Records:

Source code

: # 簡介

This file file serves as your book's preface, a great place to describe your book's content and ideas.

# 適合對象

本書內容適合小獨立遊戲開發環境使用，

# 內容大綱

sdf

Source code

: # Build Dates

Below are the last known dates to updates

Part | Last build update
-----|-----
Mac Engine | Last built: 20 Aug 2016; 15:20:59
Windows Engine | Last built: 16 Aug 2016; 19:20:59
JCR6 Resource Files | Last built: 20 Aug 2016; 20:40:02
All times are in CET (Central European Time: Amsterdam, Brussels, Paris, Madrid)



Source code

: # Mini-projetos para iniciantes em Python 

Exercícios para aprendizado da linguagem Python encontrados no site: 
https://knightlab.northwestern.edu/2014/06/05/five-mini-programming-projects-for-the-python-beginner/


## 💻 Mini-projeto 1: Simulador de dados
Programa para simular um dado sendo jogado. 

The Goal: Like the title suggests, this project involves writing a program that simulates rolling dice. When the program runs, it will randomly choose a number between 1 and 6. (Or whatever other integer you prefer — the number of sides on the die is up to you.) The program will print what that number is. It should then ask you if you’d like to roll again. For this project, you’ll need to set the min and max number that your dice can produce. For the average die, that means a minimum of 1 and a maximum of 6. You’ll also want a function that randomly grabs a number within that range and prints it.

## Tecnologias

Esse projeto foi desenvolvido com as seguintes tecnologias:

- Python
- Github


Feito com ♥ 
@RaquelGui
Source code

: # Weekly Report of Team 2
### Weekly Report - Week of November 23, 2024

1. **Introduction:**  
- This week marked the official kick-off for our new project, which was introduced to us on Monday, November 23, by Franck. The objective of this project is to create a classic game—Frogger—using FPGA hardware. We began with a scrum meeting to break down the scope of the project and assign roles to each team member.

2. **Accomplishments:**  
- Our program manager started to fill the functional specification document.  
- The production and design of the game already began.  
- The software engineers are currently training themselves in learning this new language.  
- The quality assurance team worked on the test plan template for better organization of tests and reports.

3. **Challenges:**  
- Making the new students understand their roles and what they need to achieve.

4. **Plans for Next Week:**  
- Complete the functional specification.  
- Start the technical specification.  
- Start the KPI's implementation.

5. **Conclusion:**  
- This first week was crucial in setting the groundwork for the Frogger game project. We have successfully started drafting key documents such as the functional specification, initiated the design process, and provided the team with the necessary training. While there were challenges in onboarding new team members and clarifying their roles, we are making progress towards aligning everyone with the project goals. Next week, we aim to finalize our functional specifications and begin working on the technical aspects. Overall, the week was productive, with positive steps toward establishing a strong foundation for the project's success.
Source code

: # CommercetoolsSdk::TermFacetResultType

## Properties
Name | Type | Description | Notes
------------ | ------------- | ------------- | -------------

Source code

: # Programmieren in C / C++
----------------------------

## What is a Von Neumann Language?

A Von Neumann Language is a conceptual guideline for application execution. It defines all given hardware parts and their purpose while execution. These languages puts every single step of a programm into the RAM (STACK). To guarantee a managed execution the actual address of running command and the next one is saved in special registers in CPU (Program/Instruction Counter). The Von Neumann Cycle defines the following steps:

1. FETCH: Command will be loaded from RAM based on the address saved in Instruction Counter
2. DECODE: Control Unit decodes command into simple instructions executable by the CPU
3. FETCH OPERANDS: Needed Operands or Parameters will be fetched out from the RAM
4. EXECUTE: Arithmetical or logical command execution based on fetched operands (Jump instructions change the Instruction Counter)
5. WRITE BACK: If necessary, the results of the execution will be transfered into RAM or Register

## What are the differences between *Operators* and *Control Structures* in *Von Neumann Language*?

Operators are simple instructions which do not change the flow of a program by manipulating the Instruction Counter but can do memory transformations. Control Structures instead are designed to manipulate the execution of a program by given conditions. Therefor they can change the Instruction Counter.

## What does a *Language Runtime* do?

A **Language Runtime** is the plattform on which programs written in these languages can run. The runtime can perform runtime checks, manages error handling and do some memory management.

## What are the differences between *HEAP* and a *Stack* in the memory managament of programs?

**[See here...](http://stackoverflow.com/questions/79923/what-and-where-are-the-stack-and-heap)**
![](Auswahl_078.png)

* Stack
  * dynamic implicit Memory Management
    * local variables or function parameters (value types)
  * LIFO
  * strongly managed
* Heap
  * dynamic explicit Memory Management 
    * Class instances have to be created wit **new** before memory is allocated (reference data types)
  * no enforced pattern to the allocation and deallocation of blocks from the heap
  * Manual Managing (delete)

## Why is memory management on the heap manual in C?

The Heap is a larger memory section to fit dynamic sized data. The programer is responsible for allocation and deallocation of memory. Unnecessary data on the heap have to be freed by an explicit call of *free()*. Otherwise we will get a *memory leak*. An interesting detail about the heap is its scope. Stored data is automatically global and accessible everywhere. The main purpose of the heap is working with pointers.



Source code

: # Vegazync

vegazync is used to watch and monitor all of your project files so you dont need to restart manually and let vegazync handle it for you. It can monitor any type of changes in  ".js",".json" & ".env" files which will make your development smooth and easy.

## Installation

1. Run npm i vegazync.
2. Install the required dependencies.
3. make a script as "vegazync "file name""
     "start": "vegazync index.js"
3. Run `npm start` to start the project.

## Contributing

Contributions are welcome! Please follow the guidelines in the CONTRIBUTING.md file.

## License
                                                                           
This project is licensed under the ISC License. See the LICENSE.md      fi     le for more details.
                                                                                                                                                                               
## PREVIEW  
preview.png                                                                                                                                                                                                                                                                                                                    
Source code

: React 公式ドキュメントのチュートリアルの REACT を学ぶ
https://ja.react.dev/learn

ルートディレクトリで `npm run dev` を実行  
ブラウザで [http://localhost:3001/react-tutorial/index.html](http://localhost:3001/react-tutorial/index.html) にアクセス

Assignment: Tally the lines in the records above that hold the word "they", and give only that number.

Output: 2